## What you need to do
Each line containing the string "insertxmpinfo" should be copied out of the entries.

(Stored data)
--- --- ---
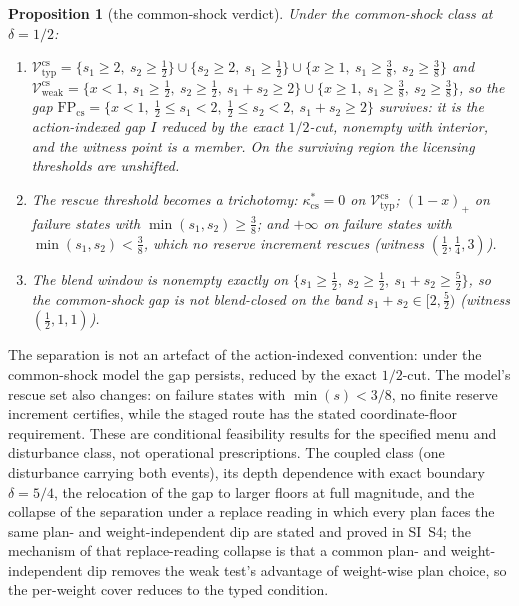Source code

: \documentclass[preprint,11pt,authoryear]{elsarticle}
\newtheorem{proposition}{Proposition}
\theoremstyle{definition}
\theoremstyle{remark}
\newcommand{\Vtyp}{\mathcal{V}_{\mathrm{typ}}}
\newcommand{\Vweak}{\mathcal{V}_{\mathrm{weak}}}
\begin{document}
\begin{proposition}[the common-shock verdict]\label{prop:commonshock}
Under the common-shock class at $\delta=1/2$:
\begin{enumerate}[label=\textup{(\roman*)},leftmargin=2em]
\item $\Vtyp^{\mathrm{cs}}=\{s_1\ge2,\ s_2\ge\tfrac12\}\cup\{s_2\ge2,\ s_1\ge\tfrac12\}\cup\{x\ge1,\ s_1\ge\tfrac38,\ s_2\ge\tfrac38\}$ and
$\Vweak^{\mathrm{cs}}=\{x<1,\ s_1\ge\tfrac12,\ s_2\ge\tfrac12,\ s_1+s_2\ge2\}\cup\{x\ge1,\ s_1\ge\tfrac38,\ s_2\ge\tfrac38\}$, so the gap
$\mathrm{FP}_{\mathrm{cs}}=\{x<1,\ \tfrac12\le s_1<2,\ \tfrac12\le s_2<2,\ s_1+s_2\ge2\}$
survives: it is the action-indexed gap $I$ reduced by the exact $1/2$-cut, nonempty with interior, and the witness point is a member. On the surviving region the licensing thresholds are unshifted.
\item The rescue threshold becomes a trichotomy: $\kappa^*_{\mathrm{cs}}=0$ on $\Vtyp^{\mathrm{cs}}$; $(1-x)_+$ on failure states with $\min(s_1,s_2)\ge\tfrac38$; and $+\infty$ on failure states with $\min(s_1,s_2)<\tfrac38$, which no reserve increment rescues (witness $(\tfrac12,\tfrac14,3)$).
\item The blend window is nonempty exactly on $\{s_1\ge\tfrac12,\ s_2\ge\tfrac12,\ s_1+s_2\ge\tfrac52\}$, so the common-shock gap is not blend-closed on the band $s_1+s_2\in[2,\tfrac52)$ (witness $(\tfrac12,1,1)$).
\end{enumerate}
\end{proposition}

The separation is not an artefact of the action-indexed convention: under the common-shock model the gap persists, reduced by the exact $1/2$-cut. The model's rescue set also changes: on failure states with $\min(s)<3/8$, no finite reserve increment certifies, while the staged route has the stated coordinate-floor requirement. These are conditional feasibility results for the specified menu and disturbance class, not operational prescriptions. The coupled class (one disturbance carrying both events), its depth dependence with exact boundary $\delta=5/4$, the relocation of the gap to larger floors at full magnitude, and the collapse of the separation under a replace reading in which every plan faces the same plan- and weight-independent dip are stated and proved in SI~S4; the mechanism of that replace-reading collapse is that a common plan- and weight-independent dip removes the weak test's advantage of weight-wise plan choice, so the per-weight cover reduces to the typed condition.
\end{document}
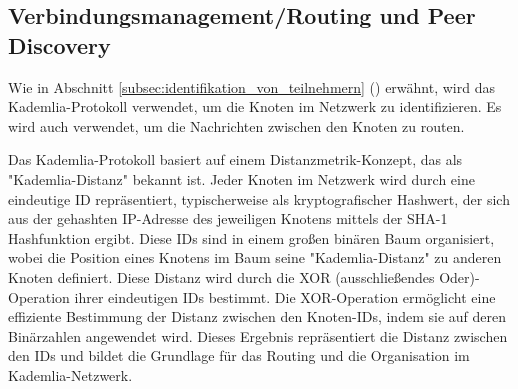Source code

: \subsection{Verbindungsmanagement/Routing und Peer Discovery}
\label{subsec:routing}

Wie in Abschnitt \ref{subsec:identifikation_von_teilnehmern} 
() erwähnt,
wird das Kademlia-Protokoll verwendet, um die Knoten im Netzwerk zu identifizieren.
Es wird auch verwendet, um die Nachrichten zwischen den Knoten zu routen.




Das Kademlia-Protokoll basiert auf einem Distanzmetrik-Konzept, das als \\
"Kademlia-Distanz" bekannt ist. Jeder Knoten im Netzwerk wird durch eine eindeutige 
ID repräsentiert, 
typischerweise als kryptografischer Hashwert, der sich aus der gehashten IP-Adresse 
des jeweiligen Knotens mittels der SHA-1 Hashfunktion ergibt. Diese IDs sind in einem 
großen binären Baum organisiert, wobei die Position eines Knotens im Baum seine 
"Kademlia-Distanz" zu anderen Knoten definiert. Diese Distanz wird durch die XOR 
(ausschließendes Oder)-Operation ihrer eindeutigen IDs bestimmt. Die XOR-Operation 
ermöglicht eine effiziente Bestimmung der Distanz zwischen den Knoten-IDs, indem 
sie auf deren Binärzahlen angewendet wird. Dieses Ergebnis repräsentiert die 
Distanz zwischen den IDs und bildet die Grundlage für das Routing und die 
Organisation im Kademlia-Netzwerk.

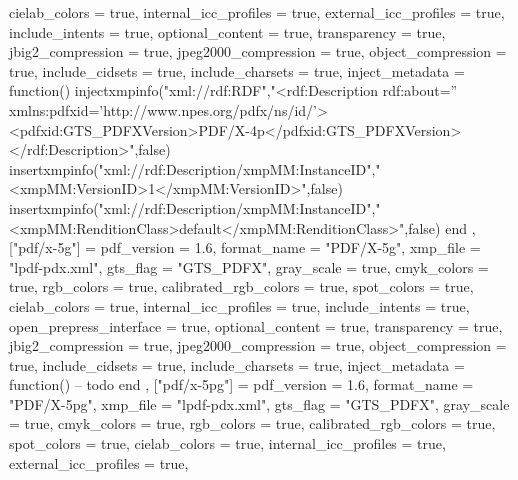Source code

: {{            cielab_colors           = true,
            internal_icc_profiles   = true,
            external_icc_profiles   = true,
            include_intents         = true,
            optional_content        = true,
            transparency            = true,
            jbig2_compression       = true,
            jpeg2000_compression    = true,
            object_compression      = true,
            include_cidsets         = true,
            include_charsets        = true,
            inject_metadata         = function()
                injectxmpinfo("xml://rdf:RDF","<rdf:Description rdf:about='' xmlns:pdfxid='http://www.npes.org/pdfx/ns/id/'><pdfxid:GTS_PDFXVersion>PDF/X-4p</pdfxid:GTS_PDFXVersion></rdf:Description>",false)
                insertxmpinfo("xml://rdf:Description/xmpMM:InstanceID","<xmpMM:VersionID>1</xmpMM:VersionID>",false)
                insertxmpinfo("xml://rdf:Description/xmpMM:InstanceID","<xmpMM:RenditionClass>default</xmpMM:RenditionClass>",false)
            end
        },
        ["pdf/x-5g"] = {
            pdf_version             = 1.6,
            format_name             = "PDF/X-5g",
            xmp_file                = "lpdf-pdx.xml",
            gts_flag                = "GTS_PDFX",
            gray_scale              = true,
            cmyk_colors             = true,
            rgb_colors              = true,
            calibrated_rgb_colors   = true,
            spot_colors             = true,
            cielab_colors           = true,
            internal_icc_profiles   = true,
            include_intents         = true,
            open_prepress_interface = true,
            optional_content        = true,
            transparency            = true,
            jbig2_compression       = true,
            jpeg2000_compression    = true,
            object_compression      = true,
            include_cidsets         = true,
            include_charsets        = true,
            inject_metadata         = function()
                -- todo
            end
        },
        ["pdf/x-5pg"] = {
            pdf_version             = 1.6,
            format_name             = "PDF/X-5pg",
            xmp_file                = "lpdf-pdx.xml",
            gts_flag                = "GTS_PDFX",
            gray_scale              = true,
            cmyk_colors             = true,
            rgb_colors              = true,
            calibrated_rgb_colors   = true,
            spot_colors             = true,
            cielab_colors           = true,
            internal_icc_profiles   = true,
            external_icc_profiles   = true,
}}
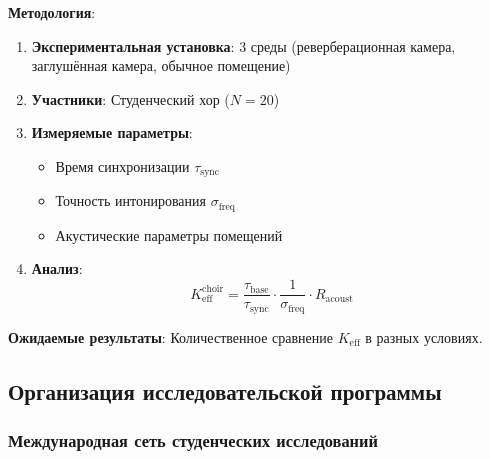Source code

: \documentclass[12pt,a4paper]{article}
\begin{document}
	\textbf{Методология}:
	\begin{enumerate}
		\item \textbf{Экспериментальная установка}: 3 среды (реверберационная камера, заглушённая камера, обычное помещение)
		\item \textbf{Участники}: Студенческий хор ($N=20$)
		\item \textbf{Измеряемые параметры}:
		\begin{itemize}
			\item Время синхронизации $\tau_{\mathrm{sync}}$
			\item Точность интонирования $\sigma_{\mathrm{freq}}$
			\item Акустические параметры помещений
		\end{itemize}
		\item \textbf{Анализ}:
		\[
		K_{\mathrm{eff}}^{\mathrm{choir}} = \frac{\tau_{\mathrm{base}}}{\tau_{\mathrm{sync}}} \cdot \frac{1}{\sigma_{\mathrm{freq}}} \cdot R_{\mathrm{acoust}}
		\]
	\end{enumerate}
	
	\textbf{Ожидаемые результаты}: Количественное сравнение $K_{\mathrm{eff}}$ в разных условиях.
	
	\subsection{Организация исследовательской программы}
	
	\subsubsection{Международная сеть студенческих исследований}
	
\end{document}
--- --- ---
## Written solution
                insertxmpinfo("xml://rdf:Description/xmpMM:InstanceID","<xmpMM:VersionID>1</xmpMM:VersionID>",false)
                insertxmpinfo("xml://rdf:Description/xmpMM:InstanceID","<xmpMM:RenditionClass>default</xmpMM:RenditionClass>",false)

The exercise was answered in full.